Input data.

____________

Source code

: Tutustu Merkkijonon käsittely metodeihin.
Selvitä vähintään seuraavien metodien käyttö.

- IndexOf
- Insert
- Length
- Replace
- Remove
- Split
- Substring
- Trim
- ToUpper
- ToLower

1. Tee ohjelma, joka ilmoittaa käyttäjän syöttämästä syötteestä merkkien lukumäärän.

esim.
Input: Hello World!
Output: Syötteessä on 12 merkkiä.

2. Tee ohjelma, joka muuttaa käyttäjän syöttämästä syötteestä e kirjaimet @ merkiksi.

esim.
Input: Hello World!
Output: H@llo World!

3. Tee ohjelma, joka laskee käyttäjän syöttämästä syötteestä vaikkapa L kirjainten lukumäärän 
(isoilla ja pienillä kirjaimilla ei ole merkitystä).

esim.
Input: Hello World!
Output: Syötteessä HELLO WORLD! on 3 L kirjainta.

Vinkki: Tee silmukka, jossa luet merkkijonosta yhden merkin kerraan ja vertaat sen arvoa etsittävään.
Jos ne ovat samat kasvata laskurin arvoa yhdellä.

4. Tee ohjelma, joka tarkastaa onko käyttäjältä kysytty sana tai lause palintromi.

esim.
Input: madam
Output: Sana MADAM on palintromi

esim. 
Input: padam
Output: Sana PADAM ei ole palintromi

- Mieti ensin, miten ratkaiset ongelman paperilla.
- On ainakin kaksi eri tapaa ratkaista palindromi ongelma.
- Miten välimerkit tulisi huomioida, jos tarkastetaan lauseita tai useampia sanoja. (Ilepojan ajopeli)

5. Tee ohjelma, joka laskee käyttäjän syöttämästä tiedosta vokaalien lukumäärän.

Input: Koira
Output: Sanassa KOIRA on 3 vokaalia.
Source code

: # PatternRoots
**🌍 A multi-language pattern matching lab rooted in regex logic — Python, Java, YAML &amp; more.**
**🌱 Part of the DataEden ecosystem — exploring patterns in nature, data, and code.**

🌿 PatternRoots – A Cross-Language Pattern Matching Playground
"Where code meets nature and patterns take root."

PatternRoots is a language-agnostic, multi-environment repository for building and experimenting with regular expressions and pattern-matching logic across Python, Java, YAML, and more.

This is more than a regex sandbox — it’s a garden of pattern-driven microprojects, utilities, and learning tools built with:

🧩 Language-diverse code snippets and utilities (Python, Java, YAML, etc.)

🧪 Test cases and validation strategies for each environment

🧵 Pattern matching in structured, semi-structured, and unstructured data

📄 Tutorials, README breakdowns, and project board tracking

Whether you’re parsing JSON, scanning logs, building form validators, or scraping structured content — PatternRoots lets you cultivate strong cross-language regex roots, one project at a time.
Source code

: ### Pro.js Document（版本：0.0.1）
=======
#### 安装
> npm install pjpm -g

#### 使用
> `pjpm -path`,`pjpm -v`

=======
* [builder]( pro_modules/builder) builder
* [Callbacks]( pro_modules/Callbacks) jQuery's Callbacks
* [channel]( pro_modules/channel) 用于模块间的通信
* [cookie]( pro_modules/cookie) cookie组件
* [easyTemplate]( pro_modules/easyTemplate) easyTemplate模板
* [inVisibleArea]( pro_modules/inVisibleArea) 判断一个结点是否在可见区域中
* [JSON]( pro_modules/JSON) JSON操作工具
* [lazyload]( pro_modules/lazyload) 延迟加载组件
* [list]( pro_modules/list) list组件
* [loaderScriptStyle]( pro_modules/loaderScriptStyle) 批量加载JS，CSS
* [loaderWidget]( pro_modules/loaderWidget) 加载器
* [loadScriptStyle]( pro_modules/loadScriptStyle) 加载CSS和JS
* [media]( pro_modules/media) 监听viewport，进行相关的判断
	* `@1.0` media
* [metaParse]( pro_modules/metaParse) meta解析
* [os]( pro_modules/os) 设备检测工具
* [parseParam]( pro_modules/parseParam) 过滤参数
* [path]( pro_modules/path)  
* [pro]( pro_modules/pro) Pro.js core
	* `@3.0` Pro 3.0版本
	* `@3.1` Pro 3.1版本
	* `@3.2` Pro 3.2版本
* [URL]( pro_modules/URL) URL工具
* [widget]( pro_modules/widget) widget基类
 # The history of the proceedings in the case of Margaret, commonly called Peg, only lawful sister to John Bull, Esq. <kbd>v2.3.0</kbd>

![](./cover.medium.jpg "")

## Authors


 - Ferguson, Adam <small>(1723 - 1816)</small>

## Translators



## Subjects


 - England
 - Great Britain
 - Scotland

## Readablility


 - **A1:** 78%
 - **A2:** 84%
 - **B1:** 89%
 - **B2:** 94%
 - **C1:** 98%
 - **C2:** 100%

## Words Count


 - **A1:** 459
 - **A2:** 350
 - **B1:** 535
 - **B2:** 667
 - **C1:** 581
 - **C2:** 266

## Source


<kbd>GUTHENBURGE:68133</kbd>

____________

Exercise description. What lines in the material above hold the word "laskee"? Pull them out.

Written answer.
3. Tee ohjelma, joka laskee käyttäjän syöttämästä syötteestä vaikkapa L kirjainten lukumäärän 
5. Tee ohjelma, joka laskee käyttäjän syöttämästä tiedosta vokaalien lukumäärän.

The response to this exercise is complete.